Not happy with PFL and SPHR but will hold on a bit longer and see what happens

Fred1new - 03 Jan 2016 19:30 - 53 of 103

I am a little surprised but I am up a 30+%


My holdings are mainly :

Exchange EPIC Name Close Sector Subsector Projected Dividend Dividend cover
LSE EZJ easyJet PLC 17.4 Travel & Leisure Airlines 60.297 2.5
LSE IAG International Consolidated Airlines Group SA 6.105 Travel & Leisure Airlines 13.776
LSE AHT Ashtead Group PLC 11.19 Support Services Business Support Services 17.122 3.6
LSE CLLN Carillion PLC 3.029 Support Services Business Support Services 18.3 1.4
LSE CNCT Connect Group PLC 1.6825 Support Services Business Support Services 9.499 1.9
LSE SHI SIG PLC 1.436 Support Services Industrial Suppliers 4.648 2.5
LSE EPO Earthport PLC 0.2475 Software & Computer Services Internet
LSE GLEN Glencore PLC 0.9048 Mining General Mining 4.806 1.2
LSE LMI Lonmin PLC 0.835 Mining Platinum & Precious Metals
LSE AV. Aviva PLC 5.16 Life Insurance Life Insurance 21.938 2.8
LSE OML Old Mutual PLC 1.789 Life Insurance Life Insurance 9.4 1.7
LSE BDEV Barratt Developments PLC 6.26 Household Goods & Home Construction Home Construction 30.6 3
LSE BWY Bellway PLC 28.36 Household Goods & Home Construction Home Construction 90 2.9
LSE BKG Berkeley Group Holdings (The) PLC 36.88 Household Goods & Home Construction Home Construction 200 1.5
LSE BVS Bovis Homes Group PLC 10.15 Household Goods & Home Construction Home Construction 40 2.2
LSE RDW Redrow PLC 4.701 Household Goods & Home Construction Home Construction 9 7.4
LSE TW. Taylor Wimpey PLC 2.031 Household Goods & Home Construction Home Construction 9.369 7.4
LSE TEP Telecom plus PLC 10.71 Fixed Line Telecommunications Fixed Line Telecommunications 46 1
LSE CLIG City of London Investment Group PLC 3.245 Financial Services Asset Managers 24 1.1
LSE AXS Accsys Technologies PLC 0.6763 Construction & Materials Building Materials & Fixtures
LSE BARC Barclays PLC 2.189 Banks Banks 6.5 0.3
LSE LLOY Lloyds Banking Group PLC 0.7307 Banks Banks 2.21 2.5


EPO, AXS, BARC, GLEN SHI have done me no favours. Accepted CLIG yields.
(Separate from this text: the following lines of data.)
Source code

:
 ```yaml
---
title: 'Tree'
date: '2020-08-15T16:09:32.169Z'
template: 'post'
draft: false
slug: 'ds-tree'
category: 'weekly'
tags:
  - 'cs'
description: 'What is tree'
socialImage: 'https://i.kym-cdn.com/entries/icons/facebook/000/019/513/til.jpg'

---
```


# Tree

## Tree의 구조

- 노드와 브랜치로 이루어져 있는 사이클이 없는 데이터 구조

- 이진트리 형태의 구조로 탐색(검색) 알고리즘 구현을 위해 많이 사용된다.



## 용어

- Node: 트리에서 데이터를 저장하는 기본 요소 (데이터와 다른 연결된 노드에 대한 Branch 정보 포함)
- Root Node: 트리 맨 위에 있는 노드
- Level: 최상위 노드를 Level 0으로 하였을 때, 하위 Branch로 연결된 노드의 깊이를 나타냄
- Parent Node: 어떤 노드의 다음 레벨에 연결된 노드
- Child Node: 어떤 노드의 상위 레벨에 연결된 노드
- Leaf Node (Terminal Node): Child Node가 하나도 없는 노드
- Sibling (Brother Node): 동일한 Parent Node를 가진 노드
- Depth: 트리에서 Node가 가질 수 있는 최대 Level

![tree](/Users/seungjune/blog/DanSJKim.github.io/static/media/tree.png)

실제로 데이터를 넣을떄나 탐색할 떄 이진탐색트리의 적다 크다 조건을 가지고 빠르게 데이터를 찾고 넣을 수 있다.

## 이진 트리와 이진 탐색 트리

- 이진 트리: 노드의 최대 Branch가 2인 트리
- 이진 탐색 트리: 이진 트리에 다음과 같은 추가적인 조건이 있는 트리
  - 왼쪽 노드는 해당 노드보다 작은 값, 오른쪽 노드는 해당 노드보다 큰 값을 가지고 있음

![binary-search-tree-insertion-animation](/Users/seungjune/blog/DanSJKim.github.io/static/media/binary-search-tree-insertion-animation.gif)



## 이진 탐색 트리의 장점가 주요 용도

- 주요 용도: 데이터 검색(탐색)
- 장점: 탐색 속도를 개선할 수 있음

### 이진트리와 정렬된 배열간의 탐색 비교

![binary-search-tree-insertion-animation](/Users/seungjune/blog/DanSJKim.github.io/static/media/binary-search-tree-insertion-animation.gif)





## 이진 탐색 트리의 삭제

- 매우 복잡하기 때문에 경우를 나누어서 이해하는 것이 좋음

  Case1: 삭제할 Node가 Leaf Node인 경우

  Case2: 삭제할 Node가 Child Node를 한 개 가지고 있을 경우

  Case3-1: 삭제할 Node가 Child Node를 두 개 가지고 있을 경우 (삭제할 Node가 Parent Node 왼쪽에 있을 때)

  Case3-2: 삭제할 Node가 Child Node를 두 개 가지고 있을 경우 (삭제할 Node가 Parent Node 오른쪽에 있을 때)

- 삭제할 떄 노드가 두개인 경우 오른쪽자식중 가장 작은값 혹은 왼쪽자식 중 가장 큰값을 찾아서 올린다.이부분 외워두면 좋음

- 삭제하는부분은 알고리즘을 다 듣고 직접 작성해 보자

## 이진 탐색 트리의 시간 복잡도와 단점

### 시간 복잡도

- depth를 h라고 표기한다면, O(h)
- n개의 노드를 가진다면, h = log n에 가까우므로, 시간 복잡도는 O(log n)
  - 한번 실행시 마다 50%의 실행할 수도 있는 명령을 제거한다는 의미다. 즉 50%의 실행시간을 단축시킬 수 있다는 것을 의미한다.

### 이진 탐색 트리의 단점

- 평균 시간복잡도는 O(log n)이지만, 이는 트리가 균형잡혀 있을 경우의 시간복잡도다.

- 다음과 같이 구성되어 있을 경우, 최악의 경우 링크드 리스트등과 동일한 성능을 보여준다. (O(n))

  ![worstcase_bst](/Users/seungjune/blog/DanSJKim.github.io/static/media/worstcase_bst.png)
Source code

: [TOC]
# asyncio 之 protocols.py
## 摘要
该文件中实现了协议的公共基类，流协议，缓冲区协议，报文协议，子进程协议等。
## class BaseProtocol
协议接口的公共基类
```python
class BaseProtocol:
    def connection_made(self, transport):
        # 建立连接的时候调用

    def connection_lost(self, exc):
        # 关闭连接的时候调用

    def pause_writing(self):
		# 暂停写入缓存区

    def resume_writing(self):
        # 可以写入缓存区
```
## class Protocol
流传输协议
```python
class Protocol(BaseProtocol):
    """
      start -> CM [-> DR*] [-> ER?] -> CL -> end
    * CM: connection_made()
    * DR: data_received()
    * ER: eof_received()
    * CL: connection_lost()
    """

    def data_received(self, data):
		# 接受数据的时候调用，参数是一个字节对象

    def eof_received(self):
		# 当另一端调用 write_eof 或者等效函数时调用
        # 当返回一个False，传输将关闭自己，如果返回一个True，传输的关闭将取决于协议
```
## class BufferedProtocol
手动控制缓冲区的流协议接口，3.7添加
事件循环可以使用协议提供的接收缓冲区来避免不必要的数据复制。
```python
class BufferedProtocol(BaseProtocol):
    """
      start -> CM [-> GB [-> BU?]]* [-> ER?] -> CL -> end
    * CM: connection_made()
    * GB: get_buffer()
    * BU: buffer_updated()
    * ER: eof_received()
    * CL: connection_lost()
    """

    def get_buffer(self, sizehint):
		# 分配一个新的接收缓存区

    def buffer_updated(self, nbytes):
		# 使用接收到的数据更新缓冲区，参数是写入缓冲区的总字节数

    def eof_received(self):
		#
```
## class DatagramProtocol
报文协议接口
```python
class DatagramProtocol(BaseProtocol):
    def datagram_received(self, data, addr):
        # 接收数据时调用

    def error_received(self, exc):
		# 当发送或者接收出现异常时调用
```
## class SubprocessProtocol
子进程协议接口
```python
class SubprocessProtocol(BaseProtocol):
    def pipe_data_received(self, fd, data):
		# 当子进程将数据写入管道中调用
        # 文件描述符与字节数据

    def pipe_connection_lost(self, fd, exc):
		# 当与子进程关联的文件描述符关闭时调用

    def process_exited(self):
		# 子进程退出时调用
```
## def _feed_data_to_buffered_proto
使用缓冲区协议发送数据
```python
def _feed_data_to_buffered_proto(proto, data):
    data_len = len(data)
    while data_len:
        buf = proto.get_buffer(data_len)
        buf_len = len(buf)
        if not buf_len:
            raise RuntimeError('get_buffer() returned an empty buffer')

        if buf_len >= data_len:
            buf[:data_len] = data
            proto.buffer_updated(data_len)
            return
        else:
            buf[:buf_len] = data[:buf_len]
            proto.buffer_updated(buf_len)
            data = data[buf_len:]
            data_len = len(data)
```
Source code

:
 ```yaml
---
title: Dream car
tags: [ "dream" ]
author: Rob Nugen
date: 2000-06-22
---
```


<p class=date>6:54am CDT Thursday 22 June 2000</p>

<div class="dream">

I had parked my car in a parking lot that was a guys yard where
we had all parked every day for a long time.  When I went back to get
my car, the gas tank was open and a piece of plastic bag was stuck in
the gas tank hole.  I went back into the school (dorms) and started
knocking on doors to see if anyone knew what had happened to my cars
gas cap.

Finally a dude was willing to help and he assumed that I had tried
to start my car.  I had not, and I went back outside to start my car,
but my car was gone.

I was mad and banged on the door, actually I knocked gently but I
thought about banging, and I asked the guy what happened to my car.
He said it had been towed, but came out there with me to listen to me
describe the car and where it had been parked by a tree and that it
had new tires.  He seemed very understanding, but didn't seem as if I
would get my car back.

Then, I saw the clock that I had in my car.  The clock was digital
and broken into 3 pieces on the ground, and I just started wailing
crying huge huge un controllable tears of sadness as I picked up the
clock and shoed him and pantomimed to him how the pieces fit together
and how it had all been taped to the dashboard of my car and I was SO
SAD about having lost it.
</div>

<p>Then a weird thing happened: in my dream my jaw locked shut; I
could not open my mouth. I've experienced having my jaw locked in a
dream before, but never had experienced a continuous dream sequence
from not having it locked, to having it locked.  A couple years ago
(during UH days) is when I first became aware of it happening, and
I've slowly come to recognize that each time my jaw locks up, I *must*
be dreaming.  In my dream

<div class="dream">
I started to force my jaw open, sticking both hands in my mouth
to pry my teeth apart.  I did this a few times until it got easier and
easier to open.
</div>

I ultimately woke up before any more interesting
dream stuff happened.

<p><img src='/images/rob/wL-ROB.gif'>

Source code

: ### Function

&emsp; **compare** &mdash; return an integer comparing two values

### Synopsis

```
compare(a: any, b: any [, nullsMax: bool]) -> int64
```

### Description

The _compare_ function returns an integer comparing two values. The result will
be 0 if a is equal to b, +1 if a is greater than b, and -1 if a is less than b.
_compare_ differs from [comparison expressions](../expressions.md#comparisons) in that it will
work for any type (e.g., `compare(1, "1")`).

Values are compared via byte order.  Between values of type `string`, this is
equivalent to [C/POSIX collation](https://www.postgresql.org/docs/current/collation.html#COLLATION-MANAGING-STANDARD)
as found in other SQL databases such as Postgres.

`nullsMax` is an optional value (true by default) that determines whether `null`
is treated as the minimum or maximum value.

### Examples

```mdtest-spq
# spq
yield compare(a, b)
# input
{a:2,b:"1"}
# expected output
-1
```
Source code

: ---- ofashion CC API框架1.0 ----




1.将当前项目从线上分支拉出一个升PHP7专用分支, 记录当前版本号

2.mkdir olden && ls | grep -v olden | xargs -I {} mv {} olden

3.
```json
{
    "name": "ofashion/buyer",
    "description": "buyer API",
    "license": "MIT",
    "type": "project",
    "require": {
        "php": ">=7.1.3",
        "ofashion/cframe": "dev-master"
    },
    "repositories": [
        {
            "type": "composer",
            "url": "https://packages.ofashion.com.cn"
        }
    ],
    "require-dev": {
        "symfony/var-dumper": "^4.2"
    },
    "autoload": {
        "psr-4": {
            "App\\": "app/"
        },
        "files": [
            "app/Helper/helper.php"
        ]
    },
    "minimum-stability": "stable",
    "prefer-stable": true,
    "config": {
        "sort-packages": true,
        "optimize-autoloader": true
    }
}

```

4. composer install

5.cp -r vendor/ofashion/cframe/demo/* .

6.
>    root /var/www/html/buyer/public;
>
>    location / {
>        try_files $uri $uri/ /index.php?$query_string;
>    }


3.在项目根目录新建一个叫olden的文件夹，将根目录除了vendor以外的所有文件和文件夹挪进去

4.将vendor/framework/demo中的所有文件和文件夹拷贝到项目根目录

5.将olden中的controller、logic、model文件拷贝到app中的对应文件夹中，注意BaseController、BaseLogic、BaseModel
Happy with Construction and house builders for short term longer. Bought a few more GLEN for 2years out????? and will hold BARCS and watch EZJ and IAG and AHT.

-=-=-=-=

Should have made more, but anxiety outweighed over greed.

A bit too heavy in TW.

Tossing a coin and will look for another bed for some.
-=-=-=-=-=

Good luck next year.

We may need it.

Stan - 03 Jan 2016 22:03 - 54 of 103

Not in CSN I notice Fred?

Fred1new - 04 Jan 2016 08:42 - 55 of 103

Stan,

Have held CSN and got out with a profit, but could have held longer and taken more.

Like its yield, but not its spread.

Can use stop sell, but it is still on my watch list.

It seems to be trading sideways at the moment and forecasts (if they are ever right).

? div is about 4 months out.

May consider parking a bit in it later.